Each entry below should be printed exactly, with every image left out.

* Available data
--- START ---

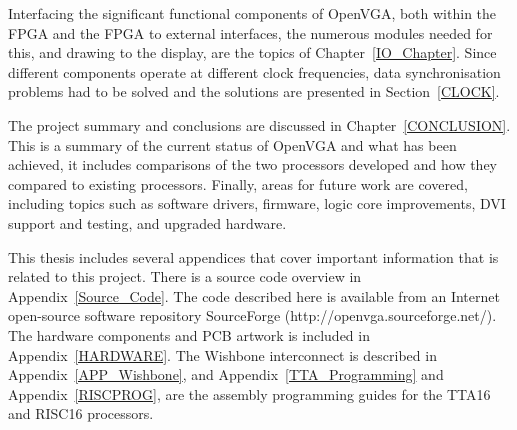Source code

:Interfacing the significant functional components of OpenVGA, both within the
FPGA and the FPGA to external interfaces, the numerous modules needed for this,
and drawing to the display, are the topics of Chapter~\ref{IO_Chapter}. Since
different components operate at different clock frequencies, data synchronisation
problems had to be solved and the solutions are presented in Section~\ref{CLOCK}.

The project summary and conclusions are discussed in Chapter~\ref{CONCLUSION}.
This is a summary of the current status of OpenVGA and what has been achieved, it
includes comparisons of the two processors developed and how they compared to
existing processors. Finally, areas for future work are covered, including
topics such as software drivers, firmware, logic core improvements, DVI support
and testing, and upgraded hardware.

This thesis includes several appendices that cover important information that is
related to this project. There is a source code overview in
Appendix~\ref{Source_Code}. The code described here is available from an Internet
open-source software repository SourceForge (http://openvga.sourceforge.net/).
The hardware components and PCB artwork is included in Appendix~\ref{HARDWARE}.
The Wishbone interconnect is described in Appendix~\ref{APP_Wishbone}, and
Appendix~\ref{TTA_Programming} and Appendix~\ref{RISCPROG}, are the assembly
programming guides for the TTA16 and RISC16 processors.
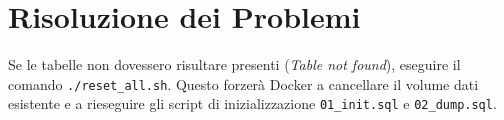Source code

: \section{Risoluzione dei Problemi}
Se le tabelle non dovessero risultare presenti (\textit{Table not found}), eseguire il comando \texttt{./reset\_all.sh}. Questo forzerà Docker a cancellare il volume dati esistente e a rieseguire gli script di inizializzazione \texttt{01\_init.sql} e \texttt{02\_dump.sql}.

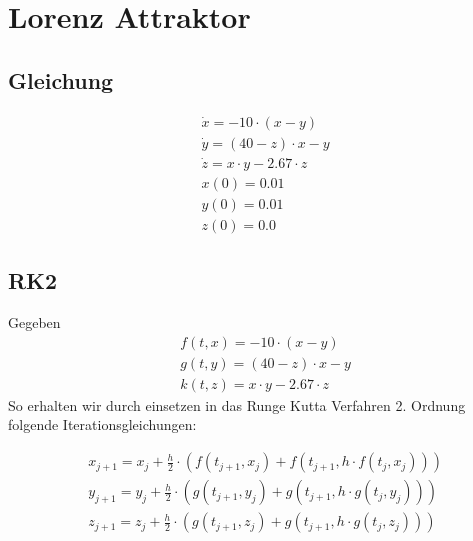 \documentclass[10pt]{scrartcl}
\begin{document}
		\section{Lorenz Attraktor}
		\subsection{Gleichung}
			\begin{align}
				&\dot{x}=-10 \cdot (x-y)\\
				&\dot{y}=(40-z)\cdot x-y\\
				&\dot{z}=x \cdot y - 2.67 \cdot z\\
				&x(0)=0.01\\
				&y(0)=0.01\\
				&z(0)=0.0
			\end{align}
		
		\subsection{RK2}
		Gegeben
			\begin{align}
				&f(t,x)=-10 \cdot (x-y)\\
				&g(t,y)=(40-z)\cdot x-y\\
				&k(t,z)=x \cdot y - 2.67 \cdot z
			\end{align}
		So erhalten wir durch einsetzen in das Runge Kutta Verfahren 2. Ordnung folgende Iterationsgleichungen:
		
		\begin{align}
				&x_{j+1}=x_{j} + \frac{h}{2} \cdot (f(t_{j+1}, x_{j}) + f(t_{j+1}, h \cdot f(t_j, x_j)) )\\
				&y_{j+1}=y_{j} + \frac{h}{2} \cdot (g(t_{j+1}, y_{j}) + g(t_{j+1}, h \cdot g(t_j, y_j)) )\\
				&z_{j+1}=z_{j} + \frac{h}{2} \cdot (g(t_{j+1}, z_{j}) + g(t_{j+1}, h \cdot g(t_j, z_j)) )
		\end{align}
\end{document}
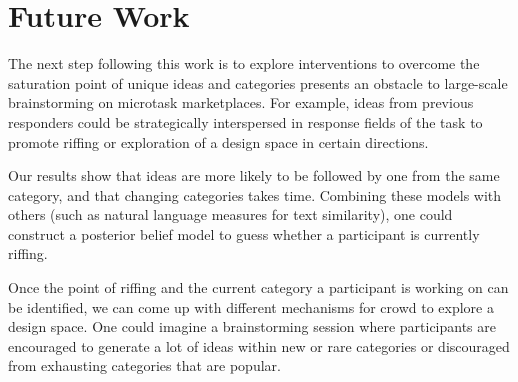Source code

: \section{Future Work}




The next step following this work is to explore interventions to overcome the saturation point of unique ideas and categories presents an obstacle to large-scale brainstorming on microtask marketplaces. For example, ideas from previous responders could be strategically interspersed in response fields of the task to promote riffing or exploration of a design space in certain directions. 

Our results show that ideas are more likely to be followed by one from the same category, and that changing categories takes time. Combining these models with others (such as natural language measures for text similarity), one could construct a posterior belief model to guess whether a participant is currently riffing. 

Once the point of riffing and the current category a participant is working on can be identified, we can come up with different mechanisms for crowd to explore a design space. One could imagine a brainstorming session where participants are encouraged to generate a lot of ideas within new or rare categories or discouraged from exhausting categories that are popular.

--- END ---

* Response
Source code

:Interfacing the significant functional components of OpenVGA, both within the
FPGA and the FPGA to external interfaces, the numerous modules needed for this,
and drawing to the display, are the topics of Chapter~\ref{IO_Chapter}. Since
different components operate at different clock frequencies, data synchronisation
problems had to be solved and the solutions are presented in Section~\ref{CLOCK}.

The project summary and conclusions are discussed in Chapter~\ref{CONCLUSION}.
This is a summary of the current status of OpenVGA and what has been achieved, it
includes comparisons of the two processors developed and how they compared to
existing processors. Finally, areas for future work are covered, including
topics such as software drivers, firmware, logic core improvements, DVI support
and testing, and upgraded hardware.

This thesis includes several appendices that cover important information that is
related to this project. There is a source code overview in
Appendix~\ref{Source_Code}. The code described here is available from an Internet
open-source software repository SourceForge (http://openvga.sourceforge.net/).
The hardware components and PCB artwork is included in Appendix~\ref{HARDWARE}.
The Wishbone interconnect is described in Appendix~\ref{APP_Wishbone}, and
Appendix~\ref{TTA_Programming} and Appendix~\ref{RISCPROG}, are the assembly
programming guides for the TTA16 and RISC16 processors.
Source code

: \section{Risoluzione dei Problemi}
Se le tabelle non dovessero risultare presenti (\textit{Table not found}), eseguire il comando \texttt{./reset\_all.sh}. Questo forzerà Docker a cancellare il volume dati esistente e a rieseguire gli script di inizializzazione \texttt{01\_init.sql} e \texttt{02\_dump.sql}.

 \documentclass[10pt]{scrartcl}
\begin{document}
		\section{Lorenz Attraktor}
		\subsection{Gleichung}
			\begin{align}
				&\dot{x}=-10 \cdot (x-y)\\
				&\dot{y}=(40-z)\cdot x-y\\
				&\dot{z}=x \cdot y - 2.67 \cdot z\\
				&x(0)=0.01\\
				&y(0)=0.01\\
				&z(0)=0.0
			\end{align}
		
		\subsection{RK2}
		Gegeben
			\begin{align}
				&f(t,x)=-10 \cdot (x-y)\\
				&g(t,y)=(40-z)\cdot x-y\\
				&k(t,z)=x \cdot y - 2.67 \cdot z
			\end{align}
		So erhalten wir durch einsetzen in das Runge Kutta Verfahren 2. Ordnung folgende Iterationsgleichungen:
		
		\begin{align}
				&x_{j+1}=x_{j} + \frac{h}{2} \cdot (f(t_{j+1}, x_{j}) + f(t_{j+1}, h \cdot f(t_j, x_j)) )\\
				&y_{j+1}=y_{j} + \frac{h}{2} \cdot (g(t_{j+1}, y_{j}) + g(t_{j+1}, h \cdot g(t_j, y_j)) )\\
				&z_{j+1}=z_{j} + \frac{h}{2} \cdot (g(t_{j+1}, z_{j}) + g(t_{j+1}, h \cdot g(t_j, z_j)) )
		\end{align}
\end{document}
Source code

: \section{Future Work}




The next step following this work is to explore interventions to overcome the saturation point of unique ideas and categories presents an obstacle to large-scale brainstorming on microtask marketplaces. For example, ideas from previous responders could be strategically interspersed in response fields of the task to promote riffing or exploration of a design space in certain directions. 

Our results show that ideas are more likely to be followed by one from the same category, and that changing categories takes time. Combining these models with others (such as natural language measures for text similarity), one could construct a posterior belief model to guess whether a participant is currently riffing. 

Once the point of riffing and the current category a participant is working on can be identified, we can come up with different mechanisms for crowd to explore a design space. One could imagine a brainstorming session where participants are encouraged to generate a lot of ideas within new or rare categories or discouraged from exhausting categories that are popular.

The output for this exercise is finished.